Key Functions of the VfMO

The office will:


  • Verify that major projects are economically justified and technically sound.


  • Ensure project pricing aligns with national cost benchmarks.


  • Demand measurable performance results from government agencies.


  • Publish transparent performance reports for Parliament and the public.

The VfMO will operate through three lines of defence:


  1. Pre-award reviews to certify project scope, cost, financing, and timelines.


  2. Post-award monitoring to prevent overruns and ensure quality.


  3. Post-completion evaluations to confirm value creation.

A mandatory Value for Money Certificate will be required for contract awards, payments, and project continuation.

Government will also introduce a Value for Money Transparency Portal to provide real-time data on certified projects, cost benchmarks, savings, and citizen feedback. Quarterly and annual reports will be submitted to Cabinet and Parliament and made publicly accessible.
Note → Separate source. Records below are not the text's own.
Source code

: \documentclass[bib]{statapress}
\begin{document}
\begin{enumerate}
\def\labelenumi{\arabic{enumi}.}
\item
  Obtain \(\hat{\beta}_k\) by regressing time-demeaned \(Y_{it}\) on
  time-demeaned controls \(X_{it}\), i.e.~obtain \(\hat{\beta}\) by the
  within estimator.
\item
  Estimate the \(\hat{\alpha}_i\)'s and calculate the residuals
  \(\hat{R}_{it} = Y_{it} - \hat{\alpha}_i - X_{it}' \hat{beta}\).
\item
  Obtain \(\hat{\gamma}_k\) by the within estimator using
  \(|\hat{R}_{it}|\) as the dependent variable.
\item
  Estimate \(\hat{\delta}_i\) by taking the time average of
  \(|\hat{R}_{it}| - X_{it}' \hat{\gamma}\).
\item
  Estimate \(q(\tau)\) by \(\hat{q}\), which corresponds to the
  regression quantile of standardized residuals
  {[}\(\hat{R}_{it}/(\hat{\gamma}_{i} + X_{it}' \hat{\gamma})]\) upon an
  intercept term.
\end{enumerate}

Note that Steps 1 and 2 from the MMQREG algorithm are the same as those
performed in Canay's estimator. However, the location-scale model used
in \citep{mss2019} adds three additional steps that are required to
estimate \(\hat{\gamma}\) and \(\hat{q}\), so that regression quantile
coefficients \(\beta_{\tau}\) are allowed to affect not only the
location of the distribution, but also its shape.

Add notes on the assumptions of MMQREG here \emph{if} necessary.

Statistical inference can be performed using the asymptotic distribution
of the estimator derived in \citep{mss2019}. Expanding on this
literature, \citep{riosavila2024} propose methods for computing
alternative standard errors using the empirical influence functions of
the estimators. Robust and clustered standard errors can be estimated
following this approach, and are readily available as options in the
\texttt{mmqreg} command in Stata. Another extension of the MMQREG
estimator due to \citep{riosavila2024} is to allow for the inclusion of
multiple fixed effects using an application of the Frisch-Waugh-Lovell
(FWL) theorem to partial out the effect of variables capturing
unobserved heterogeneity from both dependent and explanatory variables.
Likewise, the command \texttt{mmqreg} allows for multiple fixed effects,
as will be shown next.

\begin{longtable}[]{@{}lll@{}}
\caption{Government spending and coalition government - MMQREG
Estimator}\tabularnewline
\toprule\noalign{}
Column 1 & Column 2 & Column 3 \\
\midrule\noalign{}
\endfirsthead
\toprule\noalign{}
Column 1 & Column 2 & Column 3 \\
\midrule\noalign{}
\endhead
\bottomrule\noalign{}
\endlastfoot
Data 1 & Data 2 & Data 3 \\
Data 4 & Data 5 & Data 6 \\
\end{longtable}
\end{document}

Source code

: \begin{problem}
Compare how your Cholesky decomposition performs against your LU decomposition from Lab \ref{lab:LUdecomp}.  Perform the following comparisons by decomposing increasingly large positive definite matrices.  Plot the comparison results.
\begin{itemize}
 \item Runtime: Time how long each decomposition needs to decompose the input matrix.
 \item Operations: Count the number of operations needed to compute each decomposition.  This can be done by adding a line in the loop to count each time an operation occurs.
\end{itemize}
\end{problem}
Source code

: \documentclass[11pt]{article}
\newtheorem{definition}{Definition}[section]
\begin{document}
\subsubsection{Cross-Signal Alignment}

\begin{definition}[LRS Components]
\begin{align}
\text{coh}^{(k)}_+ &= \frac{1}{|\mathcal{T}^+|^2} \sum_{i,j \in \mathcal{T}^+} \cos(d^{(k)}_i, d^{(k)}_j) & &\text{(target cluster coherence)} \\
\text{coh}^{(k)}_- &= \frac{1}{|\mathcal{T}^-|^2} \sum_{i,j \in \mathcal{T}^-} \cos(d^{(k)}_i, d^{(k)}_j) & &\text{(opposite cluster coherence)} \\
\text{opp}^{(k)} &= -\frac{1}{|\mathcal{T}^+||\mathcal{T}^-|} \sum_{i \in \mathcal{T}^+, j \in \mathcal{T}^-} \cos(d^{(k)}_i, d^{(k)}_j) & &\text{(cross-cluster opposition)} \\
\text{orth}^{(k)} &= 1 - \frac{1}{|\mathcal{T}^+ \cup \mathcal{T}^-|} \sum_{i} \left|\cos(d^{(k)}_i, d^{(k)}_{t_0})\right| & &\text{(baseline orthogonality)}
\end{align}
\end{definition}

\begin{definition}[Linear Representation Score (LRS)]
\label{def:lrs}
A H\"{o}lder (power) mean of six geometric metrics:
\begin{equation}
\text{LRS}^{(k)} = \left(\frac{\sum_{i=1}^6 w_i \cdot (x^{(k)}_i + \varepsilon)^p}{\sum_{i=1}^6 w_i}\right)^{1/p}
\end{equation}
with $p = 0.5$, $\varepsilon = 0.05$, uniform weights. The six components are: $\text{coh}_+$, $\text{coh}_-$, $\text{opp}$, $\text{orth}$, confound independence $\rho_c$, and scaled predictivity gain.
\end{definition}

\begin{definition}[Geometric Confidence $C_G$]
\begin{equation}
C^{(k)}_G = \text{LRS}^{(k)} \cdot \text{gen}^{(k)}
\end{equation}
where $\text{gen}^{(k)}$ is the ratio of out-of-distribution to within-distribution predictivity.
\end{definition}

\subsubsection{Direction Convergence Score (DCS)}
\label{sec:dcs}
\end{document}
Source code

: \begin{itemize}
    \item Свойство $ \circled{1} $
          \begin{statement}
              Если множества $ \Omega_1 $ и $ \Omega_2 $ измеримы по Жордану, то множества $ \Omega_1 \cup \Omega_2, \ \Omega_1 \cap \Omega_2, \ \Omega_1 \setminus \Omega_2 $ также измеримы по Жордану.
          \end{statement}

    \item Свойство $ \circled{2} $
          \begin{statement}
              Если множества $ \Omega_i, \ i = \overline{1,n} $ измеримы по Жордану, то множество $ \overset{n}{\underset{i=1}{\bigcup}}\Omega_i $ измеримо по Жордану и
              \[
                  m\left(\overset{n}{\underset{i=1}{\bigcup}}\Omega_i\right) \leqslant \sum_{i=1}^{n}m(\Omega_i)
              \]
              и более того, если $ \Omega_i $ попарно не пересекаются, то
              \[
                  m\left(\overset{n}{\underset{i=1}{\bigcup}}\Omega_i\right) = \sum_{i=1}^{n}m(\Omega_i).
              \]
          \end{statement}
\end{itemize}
The VfMO will work closely with the Public Procurement Authority, Internal Audit Agency, Auditor-General, and the Ministry of Finance to enforce sanctions for wasteful spending including administrative penalties, surcharges, blacklisting, and referrals for prosecution.

Within its first five years, the initiative is expected to reduce contract inflation and waste by 10 to 15 percent, saving the country an estimated GH¢3 billion annually and strengthening public and investor confidence.

“This is more than a new office; it is a new standard,” the Minister said. “With the Value for Money Office, we choose prudence over waste, performance over process, and service over slogans. Every cedi must count — and will count — for the Ghanaian people.”